Ya estaba con otras tareas cuando me dio las vueltas y las buenas tardes. La llovizna del día anterior había dado paso a un cielo apenas manchado por algunas nubes blancas y altas que, con algo de suerte, evitarían que la temperatura bajara demasiado por la noche. Había poca gente en la calle y los pocos bares por los que pasé permanecían casi desiertos.
Los carteles de contenido propagandístico aparecían aquí y allá, ocupando los muros y las paredes que delimitaban las fincas abandonadas o los terrenos de labor. Un grupo de uniformados dio la vuelta a una esquina a lo lejos obligándome a tomar otra ruta.

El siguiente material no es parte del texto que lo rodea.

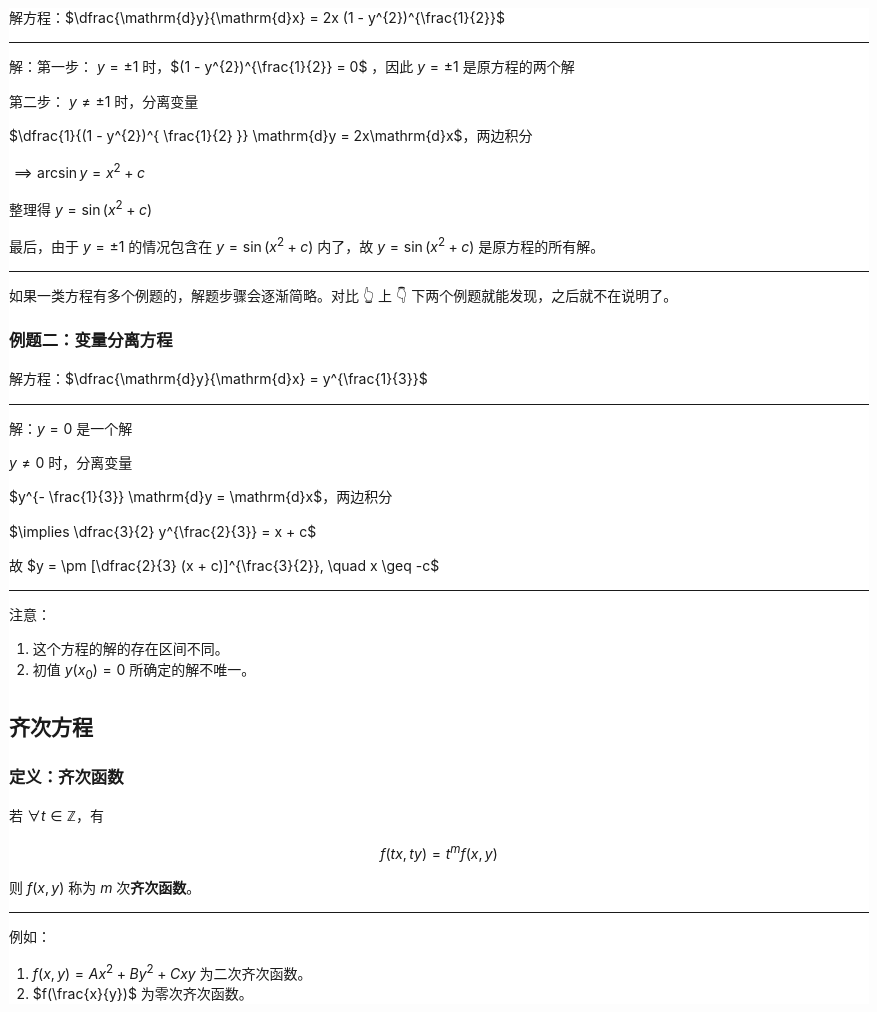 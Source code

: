 解方程：$\dfrac{\mathrm{d}y}{\mathrm{d}x} = 2x (1 - y^{2})^{\frac{1}{2}}$

---

解：第一步： $y = \pm 1$ 时，$(1 - y^{2})^{\frac{1}{2}} = 0$ ，因此 $y = \pm 1$ 是原方程的两个解

第二步： $y \neq \pm 1$ 时，分离变量

$\dfrac{1}{(1 - y^{2})^{ \frac{1}{2} }} \mathrm{d}y = 2x\mathrm{d}x$，两边积分

$\implies \arcsin y = x^{2} + c$

整理得 $y = \sin(x^{2} + c)$

最后，由于 $y = \pm 1$ 的情况包含在 $y = \sin(x^{2} + c)$ 内了，故 $y = \sin(x^{2} + c)$ 是原方程的所有解。

---

如果一类方程有多个例题的，解题步骤会逐渐简略。对比 👆 上 👇 下两个例题就能发现，之后就不在说明了。

### 例题二：变量分离方程

解方程：$\dfrac{\mathrm{d}y}{\mathrm{d}x} = y^{\frac{1}{3}}$

---

解：$y = 0$ 是一个解

$y \neq 0$ 时，分离变量

$y^{- \frac{1}{3}} \mathrm{d}y = \mathrm{d}x$，两边积分

$\implies \dfrac{3}{2} y^{\frac{2}{3}} = x + c$

故 $y = \pm [\dfrac{2}{3} (x + c)]^{\frac{3}{2}}, \quad x \geq -c$

---

注意：

1. 这个方程的解的存在区间不同。
2. 初值 $y(x_{0}) = 0$ 所确定的解不唯一。

## 齐次方程

### 定义：齐次函数

若 $\forall t \in \mathbb{Z}$，有

$$
f(tx, ty) = t^m f(x, y)
$$

则 $f(x,y)$ 称为 $m$ 次**齐次函数**。

---

例如：

1. $f(x, y) = Ax^{2} + By^{2} + C xy$ 为二次齐次函数。
2. $f(\frac{x}{y})$ 为零次齐次函数。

Apoyé un instante el paquete de alimentos en una ventana baja, me limpié los mocos que pugnaban por salir de su encierro y seguí camino.
El vecino malquerido de Damián había sacado la silla fuera de casa y disfrutaba de la soledad exterior con el cuello de la chaqueta subido y el bastón golpeando a intervalos regulares el suelo, como siguiendo el ritmo de algo. Canturreaba alguna cancioncilla cuando pasé a su lado sin prestarle atención. Puede parecer imposible, pero en ciertas circunstancias las miradas de la gente llegan a notarse como se nota el viento o la caricia de la lluvia.
Esta mirada tenía poco de caricia y me hizo pensar que la supuesta seguridad de mi refugio estaba lejos de ser definitiva. Se perdió el eco de la cancioncilla al llegar a lo alto de la cuesta.

Necesitaba noticias de aquel Damián pero la presencia del viejo más abajo aconsejaba prudencia. Ladraba algún perro a lo lejos cuando llegué a la casa.
Lo bendecí por haber acumulado aquella leña seca. Unas simples tablillas debajo de un par de troncos abiertos y el fuego reinaba fácilmente convirtiendo la estancia en un lugar más apto para la vida. Después de hincarle el diente a una jugosa manzana dispuse algunos simples planes y esperé la llegada de la oscuridad. Un picor en la garganta anunció el esperado avance del resfriado.
Eché mano de un viejo chaleco para combatir el frio exterior, y con el cuello de la chaqueta levantado me dirigí directamente a la casa de Damián. Empujé discretamente la puerta y esta opuso una resistencia mínima. La escasísima luz no permitía un examen mínimamente útil. Busqué por la cocina hasta encontrar el mechero de yesca sobre el tirador de la chimenea y alimentando la exigua brasita soplando de cuando en vez inspeccioné el comedor y las habitaciones.
Nada más empujar la puerta del dormitorio se hizo presente un olor dulzón muy familiar. Sobre la mesita de noche reposaba un plato con una manzana completamente podrida. La cama estaba desecha y el cuchillo que habría servido para pelar la fruta descansaba indiferente a todo en el suelo, junto a la pared.
Empujé la puerta del mínimo espacio que utilizaba para el aseo. Cuando soplé sobre le mecha, el espejo devolvió la imagen fantasmagórica del rostro y el rastro escarlata de cuatro letras dibujadas toscamente sobre el cristal. Rojo.
La imagen reflejada por el cristal parecía mostrar mejor que nada la realidad que se imponía cada día. Un rostro magro, avejentado, la tiniebla acentuada por la débil iluminación y el futuro en letras rojas. Por las paredes, diseminados aquí y allá más rastros de sangre ya reseca.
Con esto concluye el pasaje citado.